Le elezioni legislative e la riforma istituzionale per portare il Vietnam nell’era della sua ascesa

Le elezioni della XVI legislatura dell’Assemblea Nazionale e dei Consigli Popolari 2026-2031, insieme al XIV Congresso del PCV, vengono presentate come la “dotazione” istituzionale per l’ingresso del Vietnam in una nuova fase di sviluppo. Da Roma, Giulio Chinappi ne illustra significato, requisiti e prospettive.

Dương Hoa – Thanh Hải – Hải Đăng (Vietnam+) – 14 marzo 2026

L’elezione dei deputati della XVI Assemblea Nazionale e dei deputati dei Consigli Popolari di tutti i livelli per il mandato 2026-2031 è un grande evento politico, di importante significato e, insieme al XIV Congresso Nazionale del Partito Comunista del Việt Nam, costituisce il bagaglio che porterà il Việt Nam nell’era della sua ascesa, verso uno sviluppo ricco, forte e civile.

È questa la valutazione del signor Giulio Chinappi, Direttore per l’Asia della casa editrice Anteo Edizioni (Italia) ed esperto sul Việt Nam, rilasciata in un’intervista ai giornalisti di TTXVN a Roma.

Secondo il signor Chinappi, il mandato 2021-2026 della XV Assemblea Nazionale e dei Consigli Popolari di tutti i livelli ha conseguito risultati significativi in un contesto particolarmente difficile, come la pandemia di COVID-19, le calamità naturali e un ambiente internazionale complesso e imprevedibile.

In tale contesto, gli organi elettivi e i deputati hanno contribuito in modo rilevante a consolidare la stabilità politica e sociale, rafforzare la grande unità nazionale e sostenere la ripresa e lo sviluppo dell’economia nazionale.

La decisione di accelerare il calendario elettorale, insieme alla transizione verso il governo locale a due livelli e alla razionalizzazione dell’apparato amministrativo del Việt Nam, ha un significato strategico molto chiaro: creare rapidamente le condizioni istituzionali, organizzative e di risorse umane per attuare in modo coerente e tempestivo la risoluzione del XIV Congresso del Partito Comunista del Việt Nam e gli obiettivi di lungo periodo fino al 2030 e al 2045.

Sul piano politico e amministrativo, si tratta di una riforma volta a una governance più efficace, più vicina al popolo e più capace di decidere e di attuare.

La riduzione dei livelli intermedi contribuisce a chiarire le responsabilità, semplificare le procedure e rafforzare la responsabilità delle autorità locali, riducendo così i costi sociali e amministrativi e accelerando l’erogazione dei servizi pubblici alla popolazione.

Pertanto, l’organizzazione anticipata del voto consente di costituire prima i nuovi organi rappresentativi, creando condizioni per la formazione professionale in vista del mandato 2026-2031, in linea con la nuova fase di sviluppo del Paese.

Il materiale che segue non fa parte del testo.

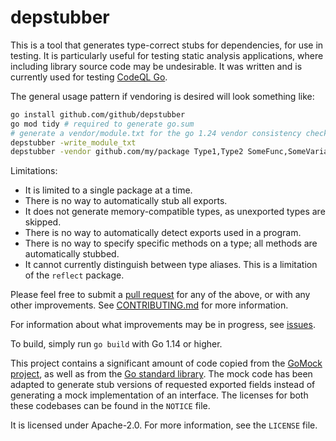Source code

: # depstubber

This is a tool that generates type-correct stubs for dependencies, for use in
testing. It is particularly useful for testing static analysis applications,
where including library source code may be undesirable. It was written and is currently
used for testing [CodeQL Go](https://github.com/github/codeql-go).

The general usage pattern if vendoring is desired will look something like:

```sh
go install github.com/github/depstubber
go mod tidy # required to generate go.sum
# generate a vendor/module.txt for the go 1.24 vendor consistency check
depstubber -write_module_txt
depstubber -vendor github.com/my/package Type1,Type2 SomeFunc,SomeVariable
```

Limitations:

 - It is limited to a single package at a time.
 - There is no way to automatically stub all exports.
 - It does not generate memory-compatible types, as unexported types are
   skipped.
 - There is no way to automatically detect exports used in a program.
 - There is no way to specify specific methods on a type; all methods are
   automatically stubbed.
 - It cannot currently distinguish between type aliases. This is a
   limitation of the `reflect` package.

Please feel free to submit a [pull
request](https://github.com/github/depstubber/pulls) for any of the above, or
with any other improvements. See [CONTRIBUTING.md](CONTRIBUTING.md) for more
information.

For information about what improvements may be in progress, see
[issues](https://github.com/github/depstubber/issues).

To build, simply run `go build` with Go 1.14 or higher.

This project contains a significant amount of code copied from the [GoMock
project](https://github.com/golang/mock), as well as from the [Go standard
library](https://github.com/golang/go). The mock code has been adapted to
generate stub versions of requested exported fields instead of generating a mock
implementation of an interface. The licenses for both these codebases can be
found in the `NOTICE` file.

It is licensed under Apache-2.0. For more information, see the `LICENSE` file.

La nuova fase di sviluppo del Việt Nam richiede deputati eminenti, che rappresentino il popolo dell’intero Paese all’Assemblea Nazionale, e rappresentanti del popolo locale nei Consigli Popolari di tutti i livelli, dotati di solide qualità politiche e morali, competenza professionale, capacità di azione e spirito di servizio.

Per questo, essi devono essere esemplari per integrità, senso di responsabilità e dedizione all’interesse nazionale e al benessere del popolo, in conformità con il principio secondo cui “il popolo è la radice, il centro e il fine dello sviluppo”.

Nel contesto della trasformazione digitale, della modernizzazione e del ruolo di mediazione dello Stato, è essenziale una cultura della governance più forte, orientata ai risultati, alla misurabilità e alla trasparenza.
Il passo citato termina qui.